Maui is the second largest of the main Hawaiian Islands (after Hawaii's Big Island) encompassing 727.2 square miles (1883.5 km2). The island is made up of two shield volcanoes, West Maui Mountain and Haleakala. Both are joined by a low-lying isthmus. The Hawaiian Islands are all the result of volcanic activity. A few of these volcanoes were located close to one another, so close that their lava flows overlapped, merging into a single island. The island of Maui was formed by two shield volcanoes that were so close together that they created an isthmus between them.

The volcano located in the island’s northwest, named West Maui Mountain, is the older of the two. Since its creation it has eroded a lot. Its highest peak is Pu'u Kukui at 5,788 feet (1,764 m). The other volcano is Haleakala, rising to 10,023 feet (3,055 m). It is the largest dormant volcano in the world. At one point in time Haleakala rose to 15,000 feet (4,572 m) and was the largest mountain in the world when measured from its base at the ocean bottom. But like all the Hawaiian islands, Maui is eroding and its summits are shrinking. Eventually, in millions of years, the island will be just an atoll and then sink below the ocean's surface.

The chart below shows Maui's major summits:

Mountain Feet Meters
Haleakala 10,023 3,055
Puu Kukui 5,788 1,764
Iao Needle  2,250 686

Maui elevation

The eastern slops of Maui's mountains are green and lush with rainforests and waterfalls, while the western slopes are dry. That's because the predominant, moisture-laden tradewinds are blowing from the northeast. As they hit the island's mountains, the moisture comes down as rain. Maui's mountains shield the western shorelines from much of this moisture.

The last volcanic eruption on Maui was around 1790 at Haleakala's Southwest Rift Zone. Even though Haleakala is considered dormant, it is not extinct yet and volcanologists believe that it can come back to life.
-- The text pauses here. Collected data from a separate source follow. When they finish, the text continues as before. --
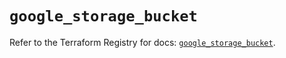 # `google_storage_bucket`

Refer to the Terraform Registry for docs: [`google_storage_bucket`](https://registry.terraform.io/providers/hashicorp/google-beta/6.17.0/docs/resources/google_storage_bucket).

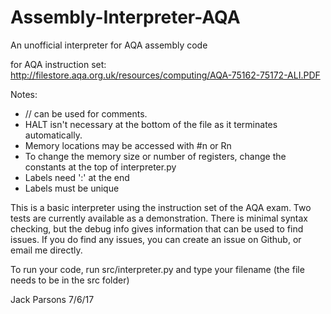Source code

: # Assembly-Interpreter-AQA
An unofficial interpreter for AQA assembly code


for AQA instruction set:
http://filestore.aqa.org.uk/resources/computing/AQA-75162-75172-ALI.PDF


Notes:
- // can be used for comments.
- HALT isn't necessary at the bottom of the file as it terminates automatically.
- Memory locations may be accessed with #n or Rn
- To change the memory size or number of registers, change the constants at the top of interpreter.py
- Labels need ':' at the end
- Labels must be unique

This is a basic interpreter using the instruction set of the AQA exam.
Two tests are currently available as a demonstration.
There is minimal syntax checking, but the debug info gives information that can be used to find issues.
If you do find any issues, you can create an issue on Github, or email me directly.

To run your code, run src/interpreter.py and type your filename (the file needs to be in the src folder)

Jack Parsons
7/6/17

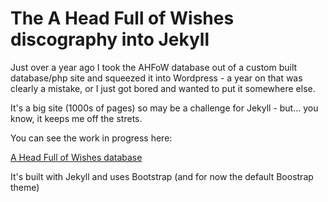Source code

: The A Head Full of Wishes discography into Jekyll
=================================================

Just over a year ago I took the AHFoW database out of a custom built database/php site and squeezed it into Wordpress - a year on that was clearly a mistake, or I just got bored and wanted to put it somewhere else.

It's a big site (1000s of pages) so may be a challenge for Jekyll - but... you know, it keeps me off the strets.

You can see the work in progress here:

[A Head Full of Wishes database](http://static.fullofwishes.co.uk/database/)

It's built with Jekyll and uses Bootstrap (and for now the default Boostrap theme)
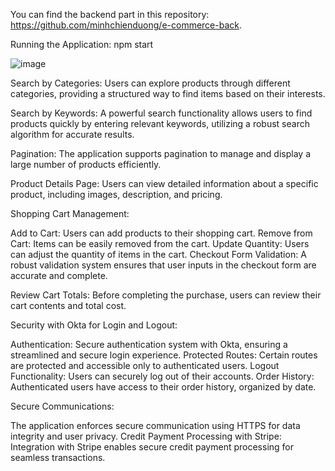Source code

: You can find the backend part in this repository: https://github.com/minhchienduong/e-commerce-back.

Running the Application: npm start

![image](https://github.com/minhchienduong/e-commerce-front/assets/46671487/26d12164-27b8-4085-a26c-153c05308317)

Search by Categories: Users can explore products through different categories, providing a structured way to find items based on their interests.

Search by Keywords: A powerful search functionality allows users to find products quickly by entering relevant keywords, utilizing a robust search algorithm for accurate results.

Pagination: The application supports pagination to manage and display a large number of products efficiently.

Product Details Page: Users can view detailed information about a specific product, including images, description, and pricing.

Shopping Cart Management:

Add to Cart: Users can add products to their shopping cart.
Remove from Cart: Items can be easily removed from the cart.
Update Quantity: Users can adjust the quantity of items in the cart.
Checkout Form Validation: A robust validation system ensures that user inputs in the checkout form are accurate and complete.

Review Cart Totals: Before completing the purchase, users can review their cart contents and total cost.

Security with Okta for Login and Logout:

Authentication: Secure authentication system with Okta, ensuring a streamlined and secure login experience.
Protected Routes: Certain routes are protected and accessible only to authenticated users.
Logout Functionality: Users can securely log out of their accounts.
Order History: Authenticated users have access to their order history, organized by date.

Secure Communications:

The application enforces secure communication using HTTPS for data integrity and user privacy.
Credit Payment Processing with Stripe: Integration with Stripe enables secure credit payment processing for seamless transactions.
About 20,000 years ago Maui was joined together with the neighbor islands of Molokai, Lanai and Kahoolawe. It was one big island referred to as Maui Nui, meaning Big Maui. There was a mini ice age at this time which caused the sea level to drop. As the islands eroded and the sea level rose, Maui Nui became what is now four separate islands. The ocean channels between these four islands are relatively shallow. Geologists believe that in about 15,000 years from now, Maui will be two separate islands. The low-lying isthmus will then be covered with water and form a new ocean channel.